-- Aim of the task --
Filtering the records below, copy only those lines that include the word "ternary".

[Excerpts from a dataset]
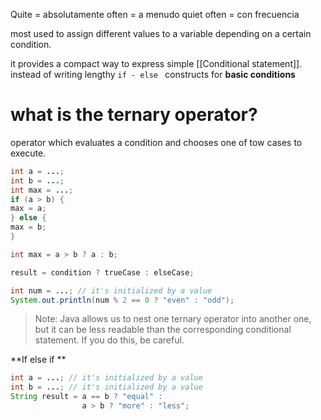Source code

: Quite = absolutamente
often = a menudo
quiet often = con frecuencia 

most used to assign different values to a variable depending on a certain condition.

it provides a compact way to express simple [[Conditional statement]]. instead of writing lengthy ``if - else `` constructs for **basic conditions** 

# what is the ternary operator?
operator which evaluates a condition and chooses one of tow cases to execute. 

``` Java
int a = ...;
int b = ...;
int max = ...;
if (a > b) {
max = a; 
} else {
max = b; 
}
```
```java
int max = a > b ? a : b;
```
```java
result = condition ? trueCase : elseCase;
```
```Java
int num = ...; // it's initialized by a value 
System.out.println(num % 2 == 0 ? "even" : "odd");
```
> Note: Java allows us to nest one ternary operator into another one, but it can be less readable than the corresponding conditional statement. If you do this, be careful.

**If else if **

```Java
int a = ...; // it's initialized by a value
int b = ...; // it's initialized by a value
String result = a == b ? "equal" :
				a > b ? "more" : "less";
```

-- Solution --
# what is the ternary operator?
> Note: Java allows us to nest one ternary operator into another one, but it can be less readable than the corresponding conditional statement. If you do this, be careful.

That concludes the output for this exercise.